EXERCISE DETAILS: Looking at the listing below, how many lines include "https"? Answer with the number only.

EXCERPTED DATA:
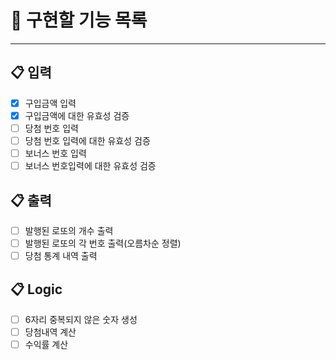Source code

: # 🔑 구현할 기능 목록

---
## 📋 입력 
- [x] 구입금액 입력
- [x] 구입금액에 대한 유효성 검증
- [ ] 당첨 번호 입력
- [ ] 당첨 번호 입력에 대한 유효성 검증
- [ ] 보너스 번호 입력
- [ ] 보너스 번호입력에 대한 유효성 검증

## 📋 출력
- [ ] 발행된 로또의 개수 출력
- [ ] 발행된 로또의 각 번호 출력(오름차순 정렬)
- [ ] 당첨 통계 내역 출력

## 📋 Logic
- [ ] 6자리 중복되지 않은 숫자 생성
- [ ] 당첨내역 계산
- [ ] 수익률 계산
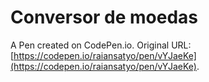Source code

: # Conversor de moedas

A Pen created on CodePen.io. Original URL: [https://codepen.io/raiansatyo/pen/vYJaeKe](https://codepen.io/raiansatyo/pen/vYJaeKe).


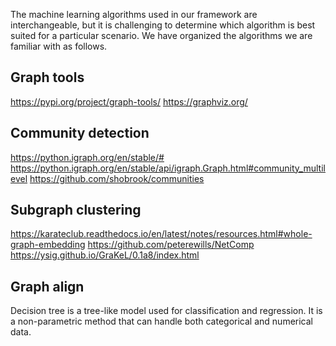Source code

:The machine learning algorithms used in our framework are interchangeable, but it is challenging to determine which algorithm is best suited for a particular scenario. We have organized the algorithms we are familiar with as follows.

## Graph tools

https://pypi.org/project/graph-tools/
https://graphviz.org/

## Community detection

https://python.igraph.org/en/stable/#
https://python.igraph.org/en/stable/api/igraph.Graph.html#community_multilevel
https://github.com/shobrook/communities

## Subgraph clustering

https://karateclub.readthedocs.io/en/latest/notes/resources.html#whole-graph-embedding
https://github.com/peterewills/NetComp
https://ysig.github.io/GraKeL/0.1a8/index.html


## Graph align

Decision tree is a tree-like model used for classification and regression. It is a non-parametric method that can handle both categorical and numerical data.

EXPECTED ANSWER: 9